In another aspect, each anchoring pin comprises an interior space which can be filled with material extruded by the additive manufacturing nozzle, wherein the interior space has a non-releasing printing material configuration. Such a nonreleasing printing material configuration of the interior space ensures that the printing material cannot be pulled out of the anchoring pin. The non-releasing printing material configuration provides flexibility to choose how the printing material will be anchored in the interior space, such that the printed object can be broken free from the printing platform when the object has been printed. The non-releasing printing material configuration is provided by the interior space designed to provide a positive-fit connection with the material extruded by the additive manufacturing nozzle, for example an inner wall of the interior space comprises at least one recess. The exact shape of the interior space for providing the non-releasing printing material configuration may vary. Alternatively of in addition, the non-releasing printing material configuration may comprise at least one material outflow opening in the interior space. The interior space can be filled with printing material by means of the nozzle, and the printing material will then flow out the at least one material outflow opening. After the material that has flown out solidifies, the material itself provides a hook which anchors the anchoring pin against a bottom surface of the platform body. It is also an object of the present invention to provide a method for producing an object that is manufactured from layers of material extruded by an additive manufacturing nozzle in an improved manner.
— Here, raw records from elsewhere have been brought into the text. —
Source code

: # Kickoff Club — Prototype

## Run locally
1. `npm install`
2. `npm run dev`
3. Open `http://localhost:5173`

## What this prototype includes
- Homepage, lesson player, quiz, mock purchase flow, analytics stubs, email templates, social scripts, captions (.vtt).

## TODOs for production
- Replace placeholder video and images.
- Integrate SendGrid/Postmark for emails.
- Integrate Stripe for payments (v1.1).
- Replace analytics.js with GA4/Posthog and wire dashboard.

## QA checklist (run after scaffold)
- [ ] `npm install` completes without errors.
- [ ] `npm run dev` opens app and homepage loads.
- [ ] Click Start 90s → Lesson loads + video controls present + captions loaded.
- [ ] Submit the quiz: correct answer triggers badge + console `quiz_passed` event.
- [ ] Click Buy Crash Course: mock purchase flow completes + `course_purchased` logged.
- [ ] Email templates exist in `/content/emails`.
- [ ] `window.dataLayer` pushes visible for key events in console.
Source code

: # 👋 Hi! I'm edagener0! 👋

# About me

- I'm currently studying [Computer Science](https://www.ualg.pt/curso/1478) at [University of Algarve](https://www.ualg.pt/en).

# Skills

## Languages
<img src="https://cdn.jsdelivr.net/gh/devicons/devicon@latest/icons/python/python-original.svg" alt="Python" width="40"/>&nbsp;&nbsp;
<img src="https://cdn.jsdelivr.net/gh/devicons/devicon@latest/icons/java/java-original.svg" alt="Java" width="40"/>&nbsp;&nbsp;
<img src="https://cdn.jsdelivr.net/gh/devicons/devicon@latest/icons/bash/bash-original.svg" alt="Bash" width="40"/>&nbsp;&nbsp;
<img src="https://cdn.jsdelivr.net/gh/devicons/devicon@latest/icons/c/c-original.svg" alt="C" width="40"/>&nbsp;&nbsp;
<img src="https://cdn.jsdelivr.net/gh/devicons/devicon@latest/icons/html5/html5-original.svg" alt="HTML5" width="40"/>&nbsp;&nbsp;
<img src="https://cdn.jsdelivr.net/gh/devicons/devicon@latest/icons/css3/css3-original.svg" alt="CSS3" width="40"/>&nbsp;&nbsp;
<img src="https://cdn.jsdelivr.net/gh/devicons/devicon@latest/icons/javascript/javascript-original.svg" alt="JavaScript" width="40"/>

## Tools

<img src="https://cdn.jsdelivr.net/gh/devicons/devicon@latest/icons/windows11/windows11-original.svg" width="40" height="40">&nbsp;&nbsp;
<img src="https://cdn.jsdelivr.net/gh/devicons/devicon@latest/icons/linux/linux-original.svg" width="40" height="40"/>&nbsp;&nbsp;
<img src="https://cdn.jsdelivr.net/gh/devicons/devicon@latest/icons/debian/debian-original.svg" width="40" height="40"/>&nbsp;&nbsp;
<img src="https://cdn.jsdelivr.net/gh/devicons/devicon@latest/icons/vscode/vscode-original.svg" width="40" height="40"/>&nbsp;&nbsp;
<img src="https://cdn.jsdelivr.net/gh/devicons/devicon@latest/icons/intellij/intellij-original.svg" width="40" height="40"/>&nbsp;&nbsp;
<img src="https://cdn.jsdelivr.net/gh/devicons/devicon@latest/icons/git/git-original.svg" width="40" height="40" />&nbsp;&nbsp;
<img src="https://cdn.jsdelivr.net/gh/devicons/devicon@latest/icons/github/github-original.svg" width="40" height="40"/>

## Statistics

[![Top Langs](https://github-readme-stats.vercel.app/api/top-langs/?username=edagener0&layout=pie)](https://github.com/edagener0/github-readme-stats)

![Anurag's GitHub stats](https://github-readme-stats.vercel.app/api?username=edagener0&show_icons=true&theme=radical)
This object is achieved by using a method as defined in the method claims.

The method for producing an object that is manufactured from layers of material extruded by an additive manufacturing nozzle uses a printing platform of this disclosure. For the sake of brevity and to avoid duplication, the features and/or advantages of the printing platform as mentioned in this disclosure will not be repeated here.

The method may comprise at least the following steps: a) filling a first anchoring pin of the anchoring pins with material extruded by the additive manufacturing nozzle; b) moving the additive manufacturing nozzle to a second anchoring pin of the anchoring pins while extruding material; c) filling the second anchoring pin with material extruded by the additive manufacturing nozzle. Hence, the interior spaces of the first and second anchoring pins arranged in holes of the platform body are advantageously connected to each other by means of material extruded by the additive manufacturing nozzle, in particular the first layer of the object.

The steps b) and c) may be repeated for other anchoring pins which cover a footprint of the object being manufactured. The method provides improved object quality, increased throughput and any flowable material suitable for additive manufacturing may be used for printing the object with the nozzle.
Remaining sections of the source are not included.